Mar 15–May 5, 2019

Josef Sudek

Topography of ruins. Prague 1945
Address
ul. Bernardynska 5, Wroclaw 50-156
Hours
Tue+Fri-Sun 11 am-5 pm, Wed 10 am-4 pm, Thu 12 am-7 pm

After Paris, Rome, Milan, Düsseldorf and Prague, the exhibition of works by world-renowned Czech photographer Josef Sudek reached Wrocław. The Museum of Architecture will be able to see a collection of photographs documenting the war destruction of Prague, which resemble the today's forgotten chapter of the history of the Czech capital.

 

Josef Sudek (1896-1976) is a legend of Czech photography, an artist known primarily for his romantic imagination and for presenting the lyrical atmosphere of photographed objects. His favorite motifs were still lifes, windows, gardens (also fantastic, arranged for photography), Prague motifs and landscapes. From the 1920s to the 1940s, apart from free creativity, he also ran a studio that carried out commercial orders. His achievements, including tens of thousands of photographs, are currently in public and private collections around the world. In 1945, shortly after the end of the Second World War, Josef Sudek set out on the streets of Prague to document the destruction that the war left on the streets of the city. At that time, a unique series of nearly four hundred photographs was created that formed an artistic picture of ruined buildings, plinths of dismantled monuments, anti-aircraft installations, fire-fighting tanks, or an abandoned insurgent barricade. A historical portrait of the city can be seen at the exhibition "Josef Sudek. Topography of ruins. Praga 1945 "at the Museum of Architecture in Wrocław from March 14 to May 5, 2019. The opening will take place on March 14 at 17:00. A day later, at 12:00, a curator's guided tour of the exhibition in English will be organized.

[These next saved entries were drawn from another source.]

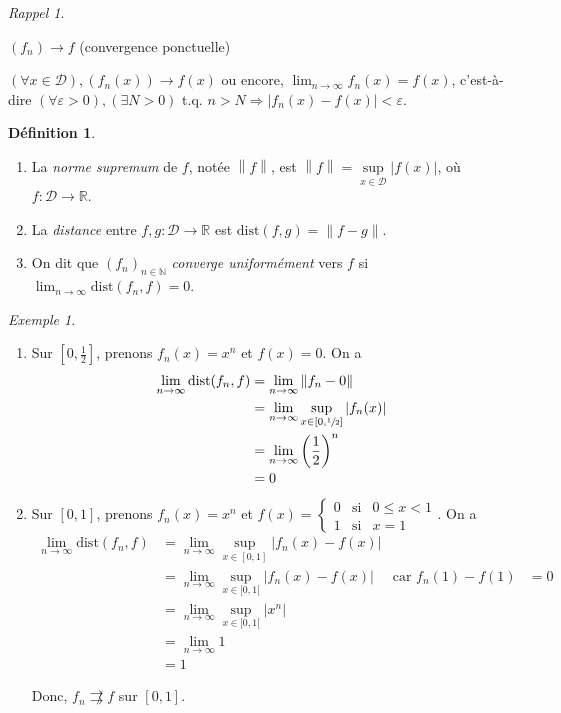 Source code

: \documentclass{report}
\newcommand*{\dlim}[3]{\displaystyle\lim_{#1 \to #2}#3}
\newcommand*{\norme}[1]{\left\| #1 \right\|}
\newcommand*{\abs}[1]{\left| #1 \right|}
\newcommand*{\convabs}{\rightrightarrows}
\newcommand*{\eps}{\varepsilon}
\newcommand*{\reels}{\mathbb{R}}
\newcommand*{\naturels}{\mathbb{N}}
\theoremstyle{definition}
\newtheorem*{defin}{D\'efinition}
\theoremstyle{remark}
\newtheorem*{exem}{Exemple}
\newtheorem*{rapp}{Rappel}
\begin{document}
	\begin{rapp}~

		$(f_n) \to f$ (convergence ponctuelle)

		$(\forall  x \in \mathcal{D}), (f_n(x)) \to f(x)$ ou encore, $\dlim{n}{\infty}{f_n(x)} = f(x)$, c'est-\`a-dire $(\forall\eps>0), (\exists N>0)$ t.q. $n>N \Rightarrow \abs{f_n(x) - f(x)} < \eps$.
	\end{rapp}
	\begin{defin}
		~

		\begin{enumerate}
			\item La \emph{norme supremum} de $f$, not\'ee $\norme{f}$, est $\norme{f} = \sup\limits_{x \in \mathcal{D}}\abs{f(x)}$, o\`u $f:\mathcal{D}\to\reels$.
			\item La \emph{distance} entre $f,g:\mathcal{D}\to\reels$ est $\mathrm{dist}(f,g) = \norme{f-g}$.
			\item On dit que $(f_n)_{n \in \naturels}$ \emph{converge uniform\'ement} vers $f$ si $\dlim{n}{\infty}{\mathrm{dist}(f_n,f)}=0$.
		\end{enumerate}
	\end{defin}
	\begin{exem}
		~

		\begin{enumerate}
			\item Sur $[0,\frac{1}{2}]$, prenons $f_n(x)=x^n$ et $f(x) = 0$. On a
			\begin{align*}
				\dlim{n}{\infty}{\mathrm{dist}(f_n,f)}&= \dlim{n}{\infty}{\norme{f_n-0}}\\
				&= \dlim{n}{\infty}{\sup\limits_{x \in [0,\sfrac{1}{2}]}\abs{f_n(x)}}\\
				&= \dlim{n}{\infty}{\left(\dfrac{1}{2}\right)^n}\\
				&= 0
			\end{align*}
			\item Sur $[0,1]$, prenons $f_n(x)=x^n$ et $f(x) = \left\lbrace \begin{array}{lll}
				0&\text{si}&0\leq x<1\\
				1&\text{si}&x=1
			\end{array}\right.$. On a
			\begin{align*}
				\dlim{n}{\infty}{\mathrm{dist}(f_n,f)}&= \dlim{n}{\infty}{\sup\limits_{x \in [0,1]}\abs{f_n(x)-f(x)}}\\
				&= \dlim{n}{\infty}{\sup\limits_{x \in [0,1[}\abs{f_n(x)-f(x)}}&\text{car }f_n(1)-f(1)&=0\\
				&= \dlim{n}{\infty}{\sup\limits_{x \in [0,1[}\abs{x^n}}\\
				&= \dlim{n}{\infty}{1}\\
				&= 1
			\end{align*}

			Donc, $f_n \not\convabs f$ sur $[0,1]$.
		\end{enumerate}
	\end{exem}
\end{document}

The photographs of Josef Sudek refer mainly to two events from 1945. The first was the erroneous raid of American aviation in Prague, which took place on February 14, 1945 and caused damage mainly in the southern districts of the city center. In this area, Josef Sudek concentrated mainly on the heavily damaged buildings of the Emmaus monastery, in whose interiors he found an unobvious poetic of disorder among the debris, with light falling through the collapsed vaults. The second event - the Prague Uprising - took place from 5 to 9 May 1945. It brought liberation and peace, but at the cost of a serious damage to the Old Town Hall. Documenting the destruction of the building, Josef Sudek also showed life returning to the vicinity of the Old Town Square. The next theme of the cycle is the composition of confiscated metal in Maninach in the river port on the Vltava River. Josef Sudek was mainly photographing sculptures from Prague monuments and church bells creating accidental compositions with a surrealist expression.